EXERCISE DATA START
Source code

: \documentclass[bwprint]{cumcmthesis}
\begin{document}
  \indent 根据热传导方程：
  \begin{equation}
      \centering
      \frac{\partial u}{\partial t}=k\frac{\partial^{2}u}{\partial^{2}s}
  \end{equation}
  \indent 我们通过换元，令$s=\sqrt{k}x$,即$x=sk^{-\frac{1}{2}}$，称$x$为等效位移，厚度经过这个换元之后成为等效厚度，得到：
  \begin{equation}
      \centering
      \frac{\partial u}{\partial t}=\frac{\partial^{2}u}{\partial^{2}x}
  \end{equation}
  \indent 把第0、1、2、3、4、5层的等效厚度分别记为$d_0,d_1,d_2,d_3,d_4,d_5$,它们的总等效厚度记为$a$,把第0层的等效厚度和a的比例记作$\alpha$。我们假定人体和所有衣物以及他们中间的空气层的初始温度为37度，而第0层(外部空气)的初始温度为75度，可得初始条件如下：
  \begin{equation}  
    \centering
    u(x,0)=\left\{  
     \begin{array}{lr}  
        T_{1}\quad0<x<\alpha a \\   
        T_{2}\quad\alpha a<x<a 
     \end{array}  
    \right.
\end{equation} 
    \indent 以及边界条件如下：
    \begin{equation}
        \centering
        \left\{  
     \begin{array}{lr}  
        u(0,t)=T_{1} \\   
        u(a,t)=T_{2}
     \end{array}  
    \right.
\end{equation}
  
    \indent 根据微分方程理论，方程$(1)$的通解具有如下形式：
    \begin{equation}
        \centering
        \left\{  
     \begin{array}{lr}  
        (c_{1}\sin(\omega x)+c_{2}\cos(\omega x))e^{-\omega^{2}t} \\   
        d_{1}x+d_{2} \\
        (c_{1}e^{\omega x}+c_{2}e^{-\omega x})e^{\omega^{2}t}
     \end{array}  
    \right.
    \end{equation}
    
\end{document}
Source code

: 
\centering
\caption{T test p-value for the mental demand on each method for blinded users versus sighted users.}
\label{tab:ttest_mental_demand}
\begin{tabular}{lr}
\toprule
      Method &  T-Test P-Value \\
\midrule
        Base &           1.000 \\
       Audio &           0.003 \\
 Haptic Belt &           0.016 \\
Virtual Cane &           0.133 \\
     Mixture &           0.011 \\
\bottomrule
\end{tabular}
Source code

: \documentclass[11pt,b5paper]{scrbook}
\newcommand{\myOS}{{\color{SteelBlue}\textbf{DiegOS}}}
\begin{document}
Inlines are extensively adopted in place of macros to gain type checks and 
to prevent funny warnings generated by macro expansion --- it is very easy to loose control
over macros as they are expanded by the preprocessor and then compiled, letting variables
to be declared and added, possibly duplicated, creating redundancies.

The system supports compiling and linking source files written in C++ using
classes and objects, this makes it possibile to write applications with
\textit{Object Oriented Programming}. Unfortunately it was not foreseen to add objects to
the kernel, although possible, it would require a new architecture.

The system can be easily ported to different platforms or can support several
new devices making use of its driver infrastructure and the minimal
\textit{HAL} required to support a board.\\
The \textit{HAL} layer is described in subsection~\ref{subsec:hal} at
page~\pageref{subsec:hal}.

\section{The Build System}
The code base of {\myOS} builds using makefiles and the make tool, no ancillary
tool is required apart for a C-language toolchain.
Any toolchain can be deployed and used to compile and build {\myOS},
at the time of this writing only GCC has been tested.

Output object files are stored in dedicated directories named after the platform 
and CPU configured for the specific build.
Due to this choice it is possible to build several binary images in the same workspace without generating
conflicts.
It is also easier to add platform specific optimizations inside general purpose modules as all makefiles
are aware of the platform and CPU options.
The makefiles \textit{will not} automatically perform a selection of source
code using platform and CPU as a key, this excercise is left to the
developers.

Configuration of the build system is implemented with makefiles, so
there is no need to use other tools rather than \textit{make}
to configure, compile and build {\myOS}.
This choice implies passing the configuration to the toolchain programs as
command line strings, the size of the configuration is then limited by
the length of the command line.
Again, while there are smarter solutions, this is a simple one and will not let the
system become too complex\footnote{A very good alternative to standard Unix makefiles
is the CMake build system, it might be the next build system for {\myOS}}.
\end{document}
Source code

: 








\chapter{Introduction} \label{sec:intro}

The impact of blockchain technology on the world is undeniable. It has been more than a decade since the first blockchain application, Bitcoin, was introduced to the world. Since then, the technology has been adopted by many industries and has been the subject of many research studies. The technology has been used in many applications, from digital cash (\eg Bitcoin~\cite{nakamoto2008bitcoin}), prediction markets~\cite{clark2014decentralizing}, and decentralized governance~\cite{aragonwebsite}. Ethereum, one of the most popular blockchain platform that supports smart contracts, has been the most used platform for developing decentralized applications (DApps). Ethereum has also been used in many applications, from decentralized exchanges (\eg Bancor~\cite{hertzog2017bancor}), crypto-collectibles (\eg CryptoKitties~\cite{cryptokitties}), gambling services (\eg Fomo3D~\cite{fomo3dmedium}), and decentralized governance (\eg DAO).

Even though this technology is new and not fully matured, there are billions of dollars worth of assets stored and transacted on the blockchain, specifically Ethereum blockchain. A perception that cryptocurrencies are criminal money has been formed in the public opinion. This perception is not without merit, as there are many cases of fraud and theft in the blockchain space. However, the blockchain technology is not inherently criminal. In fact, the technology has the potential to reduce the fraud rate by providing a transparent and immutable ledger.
EXERCISE DATA END
▸ GOAL OF THE EXERCISE: Start with the line above that contains "test p-value for" and stop after the line that contains "developers.". Output those lines exactly, and only those.

▸ WRITTEN ANSWER:
\caption{T test p-value for the mental demand on each method for blinded users versus sighted users.}
\label{tab:ttest_mental_demand}
\begin{tabular}{lr}
\toprule
      Method &  T-Test P-Value \\
\midrule
        Base &           1.000 \\
       Audio &           0.003 \\
 Haptic Belt &           0.016 \\
Virtual Cane &           0.133 \\
     Mixture &           0.011 \\
\bottomrule
\end{tabular}
Source code

: \documentclass[11pt,b5paper]{scrbook}
\newcommand{\myOS}{{\color{SteelBlue}\textbf{DiegOS}}}
\begin{document}
Inlines are extensively adopted in place of macros to gain type checks and 
to prevent funny warnings generated by macro expansion --- it is very easy to loose control
over macros as they are expanded by the preprocessor and then compiled, letting variables
to be declared and added, possibly duplicated, creating redundancies.

The system supports compiling and linking source files written in C++ using
classes and objects, this makes it possibile to write applications with
\textit{Object Oriented Programming}. Unfortunately it was not foreseen to add objects to
the kernel, although possible, it would require a new architecture.

The system can be easily ported to different platforms or can support several
new devices making use of its driver infrastructure and the minimal
\textit{HAL} required to support a board.\\
The \textit{HAL} layer is described in subsection~\ref{subsec:hal} at
page~\pageref{subsec:hal}.

\section{The Build System}
The code base of {\myOS} builds using makefiles and the make tool, no ancillary
tool is required apart for a C-language toolchain.
Any toolchain can be deployed and used to compile and build {\myOS},
at the time of this writing only GCC has been tested.

Output object files are stored in dedicated directories named after the platform 
and CPU configured for the specific build.
Due to this choice it is possible to build several binary images in the same workspace without generating
conflicts.
It is also easier to add platform specific optimizations inside general purpose modules as all makefiles
are aware of the platform and CPU options.
The makefiles \textit{will not} automatically perform a selection of source
code using platform and CPU as a key, this excercise is left to the
developers.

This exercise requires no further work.